GIVEN RECORDS

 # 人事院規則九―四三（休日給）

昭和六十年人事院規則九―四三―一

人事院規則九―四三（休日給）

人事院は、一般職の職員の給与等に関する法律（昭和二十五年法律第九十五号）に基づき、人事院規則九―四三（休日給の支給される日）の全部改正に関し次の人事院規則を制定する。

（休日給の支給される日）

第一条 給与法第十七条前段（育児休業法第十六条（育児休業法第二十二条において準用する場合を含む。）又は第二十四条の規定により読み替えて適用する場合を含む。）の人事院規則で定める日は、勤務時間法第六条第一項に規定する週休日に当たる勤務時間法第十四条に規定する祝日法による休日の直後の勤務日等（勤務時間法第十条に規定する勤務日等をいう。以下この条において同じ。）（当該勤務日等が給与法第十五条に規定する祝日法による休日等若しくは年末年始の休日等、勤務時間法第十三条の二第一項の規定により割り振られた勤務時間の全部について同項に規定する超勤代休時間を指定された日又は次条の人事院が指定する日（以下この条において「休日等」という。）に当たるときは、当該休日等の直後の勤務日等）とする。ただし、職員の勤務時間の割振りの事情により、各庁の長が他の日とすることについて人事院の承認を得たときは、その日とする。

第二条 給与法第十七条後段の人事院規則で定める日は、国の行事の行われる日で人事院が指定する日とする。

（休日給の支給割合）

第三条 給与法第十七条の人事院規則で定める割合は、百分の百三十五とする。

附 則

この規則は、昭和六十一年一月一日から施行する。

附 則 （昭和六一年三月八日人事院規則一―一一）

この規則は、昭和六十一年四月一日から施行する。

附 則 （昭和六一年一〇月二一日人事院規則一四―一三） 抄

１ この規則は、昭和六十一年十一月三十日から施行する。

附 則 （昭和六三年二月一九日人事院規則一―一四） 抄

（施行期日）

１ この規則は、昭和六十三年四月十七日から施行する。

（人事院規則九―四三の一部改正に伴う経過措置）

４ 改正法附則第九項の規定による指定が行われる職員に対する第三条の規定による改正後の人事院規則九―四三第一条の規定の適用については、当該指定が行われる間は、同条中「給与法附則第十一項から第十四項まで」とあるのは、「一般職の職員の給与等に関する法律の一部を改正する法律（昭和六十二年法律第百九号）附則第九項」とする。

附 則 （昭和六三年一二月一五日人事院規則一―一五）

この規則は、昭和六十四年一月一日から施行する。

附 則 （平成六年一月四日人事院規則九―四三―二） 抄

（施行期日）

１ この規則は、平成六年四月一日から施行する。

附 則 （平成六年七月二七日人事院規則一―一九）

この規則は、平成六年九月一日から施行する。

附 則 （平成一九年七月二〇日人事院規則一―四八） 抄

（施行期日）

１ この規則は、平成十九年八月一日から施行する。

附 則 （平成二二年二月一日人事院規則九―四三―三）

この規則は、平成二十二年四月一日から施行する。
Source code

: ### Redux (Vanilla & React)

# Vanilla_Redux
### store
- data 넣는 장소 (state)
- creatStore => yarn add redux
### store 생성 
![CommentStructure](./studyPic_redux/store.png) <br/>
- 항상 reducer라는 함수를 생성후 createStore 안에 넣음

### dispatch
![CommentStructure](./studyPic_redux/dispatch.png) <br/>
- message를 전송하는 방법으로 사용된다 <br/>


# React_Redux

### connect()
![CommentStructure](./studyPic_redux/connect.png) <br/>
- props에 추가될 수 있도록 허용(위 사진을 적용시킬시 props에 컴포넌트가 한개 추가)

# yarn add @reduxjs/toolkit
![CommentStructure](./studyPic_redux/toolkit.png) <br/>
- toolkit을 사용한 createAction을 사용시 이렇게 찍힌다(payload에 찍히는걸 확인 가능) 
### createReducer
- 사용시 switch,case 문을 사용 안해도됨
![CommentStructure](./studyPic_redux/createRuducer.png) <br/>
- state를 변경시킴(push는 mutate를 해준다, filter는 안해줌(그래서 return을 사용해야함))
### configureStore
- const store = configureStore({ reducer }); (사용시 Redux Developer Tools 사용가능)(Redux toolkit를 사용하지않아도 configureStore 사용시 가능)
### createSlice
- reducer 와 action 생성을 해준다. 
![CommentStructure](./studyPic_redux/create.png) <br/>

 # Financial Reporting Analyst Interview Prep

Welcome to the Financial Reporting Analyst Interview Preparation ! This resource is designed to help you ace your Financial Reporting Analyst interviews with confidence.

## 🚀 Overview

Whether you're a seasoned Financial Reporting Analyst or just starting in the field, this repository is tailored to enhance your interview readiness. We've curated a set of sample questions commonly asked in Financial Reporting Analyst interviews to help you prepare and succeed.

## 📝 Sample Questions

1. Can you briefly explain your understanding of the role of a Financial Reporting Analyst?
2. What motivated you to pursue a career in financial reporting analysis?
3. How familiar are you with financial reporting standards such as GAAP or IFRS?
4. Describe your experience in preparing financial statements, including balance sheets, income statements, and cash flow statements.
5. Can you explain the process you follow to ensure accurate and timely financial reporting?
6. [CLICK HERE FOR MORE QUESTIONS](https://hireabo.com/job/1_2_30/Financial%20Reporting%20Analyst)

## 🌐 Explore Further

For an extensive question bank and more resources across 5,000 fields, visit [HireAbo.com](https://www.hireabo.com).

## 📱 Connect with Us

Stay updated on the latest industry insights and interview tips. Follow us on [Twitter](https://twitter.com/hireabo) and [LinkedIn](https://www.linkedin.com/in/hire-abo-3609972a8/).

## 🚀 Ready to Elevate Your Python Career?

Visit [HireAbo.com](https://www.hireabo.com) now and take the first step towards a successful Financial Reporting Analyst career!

PROBLEM TO SOLVE
Nothing may be omitted. Restate all of the entries exactly.

SOLUTION
 # 人事院規則九―四三（休日給）

昭和六十年人事院規則九―四三―一

人事院規則九―四三（休日給）

人事院は、一般職の職員の給与等に関する法律（昭和二十五年法律第九十五号）に基づき、人事院規則九―四三（休日給の支給される日）の全部改正に関し次の人事院規則を制定する。

（休日給の支給される日）

第一条 給与法第十七条前段（育児休業法第十六条（育児休業法第二十二条において準用する場合を含む。）又は第二十四条の規定により読み替えて適用する場合を含む。）の人事院規則で定める日は、勤務時間法第六条第一項に規定する週休日に当たる勤務時間法第十四条に規定する祝日法による休日の直後の勤務日等（勤務時間法第十条に規定する勤務日等をいう。以下この条において同じ。）（当該勤務日等が給与法第十五条に規定する祝日法による休日等若しくは年末年始の休日等、勤務時間法第十三条の二第一項の規定により割り振られた勤務時間の全部について同項に規定する超勤代休時間を指定された日又は次条の人事院が指定する日（以下この条において「休日等」という。）に当たるときは、当該休日等の直後の勤務日等）とする。ただし、職員の勤務時間の割振りの事情により、各庁の長が他の日とすることについて人事院の承認を得たときは、その日とする。

第二条 給与法第十七条後段の人事院規則で定める日は、国の行事の行われる日で人事院が指定する日とする。

（休日給の支給割合）

第三条 給与法第十七条の人事院規則で定める割合は、百分の百三十五とする。

附 則

この規則は、昭和六十一年一月一日から施行する。

附 則 （昭和六一年三月八日人事院規則一―一一）

この規則は、昭和六十一年四月一日から施行する。

附 則 （昭和六一年一〇月二一日人事院規則一四―一三） 抄

１ この規則は、昭和六十一年十一月三十日から施行する。

附 則 （昭和六三年二月一九日人事院規則一―一四） 抄

（施行期日）

１ この規則は、昭和六十三年四月十七日から施行する。

（人事院規則九―四三の一部改正に伴う経過措置）

４ 改正法附則第九項の規定による指定が行われる職員に対する第三条の規定による改正後の人事院規則九―四三第一条の規定の適用については、当該指定が行われる間は、同条中「給与法附則第十一項から第十四項まで」とあるのは、「一般職の職員の給与等に関する法律の一部を改正する法律（昭和六十二年法律第百九号）附則第九項」とする。

附 則 （昭和六三年一二月一五日人事院規則一―一五）

この規則は、昭和六十四年一月一日から施行する。

附 則 （平成六年一月四日人事院規則九―四三―二） 抄

（施行期日）

１ この規則は、平成六年四月一日から施行する。

附 則 （平成六年七月二七日人事院規則一―一九）

この規則は、平成六年九月一日から施行する。

附 則 （平成一九年七月二〇日人事院規則一―四八） 抄

（施行期日）

１ この規則は、平成十九年八月一日から施行する。

附 則 （平成二二年二月一日人事院規則九―四三―三）

この規則は、平成二十二年四月一日から施行する。
Source code

: ### Redux (Vanilla & React)

# Vanilla_Redux
### store
- data 넣는 장소 (state)
- creatStore => yarn add redux
### store 생성 
![CommentStructure](./studyPic_redux/store.png) <br/>
- 항상 reducer라는 함수를 생성후 createStore 안에 넣음

### dispatch
![CommentStructure](./studyPic_redux/dispatch.png) <br/>
- message를 전송하는 방법으로 사용된다 <br/>


# React_Redux

### connect()
![CommentStructure](./studyPic_redux/connect.png) <br/>
- props에 추가될 수 있도록 허용(위 사진을 적용시킬시 props에 컴포넌트가 한개 추가)

# yarn add @reduxjs/toolkit
![CommentStructure](./studyPic_redux/toolkit.png) <br/>
- toolkit을 사용한 createAction을 사용시 이렇게 찍힌다(payload에 찍히는걸 확인 가능) 
### createReducer
- 사용시 switch,case 문을 사용 안해도됨
![CommentStructure](./studyPic_redux/createRuducer.png) <br/>
- state를 변경시킴(push는 mutate를 해준다, filter는 안해줌(그래서 return을 사용해야함))
### configureStore
- const store = configureStore({ reducer }); (사용시 Redux Developer Tools 사용가능)(Redux toolkit를 사용하지않아도 configureStore 사용시 가능)
### createSlice
- reducer 와 action 생성을 해준다. 
![CommentStructure](./studyPic_redux/create.png) <br/>

 # Financial Reporting Analyst Interview Prep

Welcome to the Financial Reporting Analyst Interview Preparation ! This resource is designed to help you ace your Financial Reporting Analyst interviews with confidence.

## 🚀 Overview

Whether you're a seasoned Financial Reporting Analyst or just starting in the field, this repository is tailored to enhance your interview readiness. We've curated a set of sample questions commonly asked in Financial Reporting Analyst interviews to help you prepare and succeed.

## 📝 Sample Questions

1. Can you briefly explain your understanding of the role of a Financial Reporting Analyst?
2. What motivated you to pursue a career in financial reporting analysis?
3. How familiar are you with financial reporting standards such as GAAP or IFRS?
4. Describe your experience in preparing financial statements, including balance sheets, income statements, and cash flow statements.
5. Can you explain the process you follow to ensure accurate and timely financial reporting?
6. [CLICK HERE FOR MORE QUESTIONS](https://hireabo.com/job/1_2_30/Financial%20Reporting%20Analyst)

## 🌐 Explore Further

For an extensive question bank and more resources across 5,000 fields, visit [HireAbo.com](https://www.hireabo.com).

## 📱 Connect with Us

Stay updated on the latest industry insights and interview tips. Follow us on [Twitter](https://twitter.com/hireabo) and [LinkedIn](https://www.linkedin.com/in/hire-abo-3609972a8/).

## 🚀 Ready to Elevate Your Python Career?

Visit [HireAbo.com](https://www.hireabo.com) now and take the first step towards a successful Financial Reporting Analyst career!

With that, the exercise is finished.